While complexity theory studies the difficulty of solving all instances of a given problem with a single program, Kolmogorov complexity is a much more local measure of complexity. The Kolmogorov complexity of a string measures the length of the smallest single-purpose program whose sole task is to print out that string. This can be thought of as a measure of the amount of randomness in any given string.

The interplay between the two areas of research occurs on many levels. Kolmogorov complexity can be used as a proof technique to solve problems in complexity theory, or it can be viewed as an independent and complementary approach to complexity. The results in this thesis illustrate the diversity of relationships between the two.

The contributions of this thesis fall into three categories.

First, we give results in which Kolmogorov complexity is used as a proof technique to obtain lower bounds for the number of rounds required in a bare-bones variant of self-reducibility.

Second, we study the relationship between Kolmogorov complexity and extractors.
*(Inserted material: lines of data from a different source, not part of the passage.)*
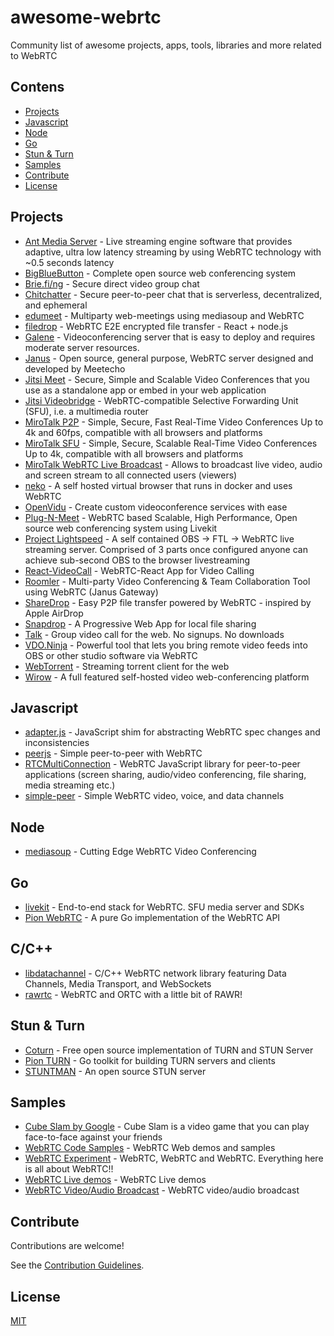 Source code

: # awesome-webrtc
Community list of awesome projects, apps, tools, libraries and more related to WebRTC

## Contens

- [Projects](#projects)
- [Javascript](#javascript)
- [Node](#node)
- [Go](#go)
- [Stun & Turn](#stun-&-turn)
- [Samples](#samples)
- [Contribute](#contribute)
- [License](#license)

## Projects

- [Ant Media Server](https://github.com/ant-media/Ant-Media-Server) - Live streaming engine software that provides adaptive, ultra low latency streaming by using WebRTC technology with ~0.5 seconds latency
- [BigBlueButton](https://github.com/bigbluebutton/bigbluebutton) - Complete open source web conferencing system
- [Brie.fi/ng](https://github.com/holtwick/briefing/) - Secure direct video group chat
- [Chitchatter](https://github.com/jeremyckahn/chitchatter) - Secure peer-to-peer chat that is serverless, decentralized, and ephemeral
- [edumeet](https://github.com/edumeet/edumeet) - Multiparty web-meetings using mediasoup and WebRTC
- [filedrop](https://github.com/mat-sz/filedrop) - WebRTC E2E encrypted file transfer - React + node.js
- [Galene](https://github.com/jech/galene) - Videoconferencing server that is easy to deploy and requires moderate server resources.
- [Janus](https://github.com/meetecho/janus-gateway) - Open source, general purpose, WebRTC server designed and developed by Meetecho
- [Jitsi Meet](https://github.com/jitsi/jitsi-meet) - Secure, Simple and Scalable Video Conferences that you use as a standalone app or embed in your web application
- [Jitsi Videobridge](https://github.com/jitsi/jitsi-videobridge) - WebRTC-compatible Selective Forwarding Unit (SFU), i.e. a multimedia router
- [MiroTalk P2P](https://github.com/miroslavpejic85/mirotalk) - Simple, Secure, Fast Real-Time Video Conferences Up to 4k and 60fps, compatible with all browsers and platforms
- [MiroTalk SFU](https://github.com/miroslavpejic85/mirotalksfu) - Simple, Secure, Scalable Real-Time Video Conferences Up to 4k, compatible with all browsers and platforms
- [MiroTalk WebRTC Live Broadcast](https://github.com/miroslavpejic85/mirotalkbro) - Allows to broadcast live video, audio and screen stream to all connected users (viewers)
- [neko](https://github.com/m1k1o/neko) - A self hosted virtual browser that runs in docker and uses WebRTC
- [OpenVidu](https://github.com/OpenVidu/openvidu) - Create custom videoconference services with ease
- [Plug-N-Meet](https://github.com/mynaparrot/plugNmeet-server) - WebRTC based Scalable, High Performance, Open source web conferencing system using Livekit
- [Project Lightspeed](https://github.com/GRVYDEV/Project-Lightspeed) - A self contained OBS -> FTL -> WebRTC live streaming server. Comprised of 3 parts once configured anyone can achieve sub-second OBS to the browser livestreaming
- [React-VideoCall](https://github.com/nguymin4/react-videocall) - WebRTC-React App for Video Calling
- [Roomler](https://github.com/gjovanov/roomler) - Multi-party Video Conferencing & Team Collaboration Tool using WebRTC (Janus Gateway)
- [ShareDrop](https://github.com/szimek/sharedrop) - Easy P2P file transfer powered by WebRTC - inspired by Apple AirDrop
- [Snapdrop](https://github.com/RobinLinus/snapdrop) - A Progressive Web App for local file sharing
- [Talk](https://github.com/vasanthv/talk) - Group video call for the web. No signups. No downloads
- [VDO.Ninja](https://github.com/steveseguin/vdo.ninja) - Powerful tool that lets you bring remote video feeds into OBS or other studio software via WebRTC
- [WebTorrent](https://github.com/webtorrent/webtorrent) - Streaming torrent client for the web
- [Wirow](https://github.com/wirow-io/wirow-server) - A full featured self-hosted video web-conferencing platform

## Javascript

- [adapter.js](https://github.com/webrtcHacks/adapter) - JavaScript shim for abstracting WebRTC spec changes and inconsistencies
- [peerjs](https://github.com/peers/peerjs) - Simple peer-to-peer with WebRTC
- [RTCMultiConnection](https://github.com/muaz-khan/RTCMultiConnection) - WebRTC JavaScript library for peer-to-peer applications (screen sharing, audio/video conferencing, file sharing, media streaming etc.)
- [simple-peer](https://github.com/feross/simple-peer) - Simple WebRTC video, voice, and data channels

## Node

- [mediasoup](https://github.com/versatica/mediasoup/) - Cutting Edge WebRTC Video Conferencing

## Go

- [livekit](https://github.com/livekit/livekit) - End-to-end stack for WebRTC. SFU media server and SDKs
- [Pion WebRTC](https://github.com/pion/webrtc) - A pure Go implementation of the WebRTC API

## C/C++

- [libdatachannel](https://github.com/paullouisageneau/libdatachannel) - C/C++ WebRTC network library featuring Data Channels, Media Transport, and WebSockets
- [rawrtc](https://github.com/rawrtc/rawrtc) - WebRTC and ORTC with a little bit of RAWR!

## Stun & Turn

- [Coturn](https://github.com/coturn/coturn) - Free open source implementation of TURN and STUN Server
- [Pion TURN](https://github.com/pion/turn) -  Go toolkit for building TURN servers and clients
- [STUNTMAN](https://github.com/jselbie/stunserver) - An open source STUN server

## Samples

- [Cube Slam by Google](https://experiments.withgoogle.com/cube-slam) - Cube Slam is a video game that you can play face-to-face against your friends
- [WebRTC Code Samples](https://github.com/webrtc/samples) - WebRTC Web demos and samples
- [WebRTC Experiment](https://github.com/muaz-khan/WebRTC-Experiment) - WebRTC, WebRTC and WebRTC. Everything here is all about WebRTC!!
- [WebRTC Live demos](https://webrtc.github.io/samples/) - WebRTC Live demos
- [WebRTC Video/Audio Broadcast](https://github.com/TannerGabriel/WebRTC-Video-Broadcast) - WebRTC video/audio broadcast

## Contribute

Contributions are welcome!

See the [Contribution Guidelines](https://github.com/nuzulul/awesome-webrtc/blob/main/CONTRIBUTING.md).

## License

[MIT](https://github.com/nuzulul/awesome-webrtc/blob/main/LICENSE)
Extractors are graphs with certain "uniformity" properties; they are a very effective tool for reducing the amount of randomness required by randomized algorithms. Our results show how they can be used to obtain upper bounds in a time-bounded variant of Kolmogorov complexity. Bounds of this kind are known to apply to several important results in complexity. We also show, using similar ideas, how to "distill" Kolmogorov complexity efficiently.

Finally, we give a new Kolmogorov-based measure of the complexity of distinguishing strings. At first glance, this measure may appear to be too localized to yield any information on the more global, standard approach to complexity. However it provides a very different perspective on complexity, and yields very general lower bounds in one model of communication complexity.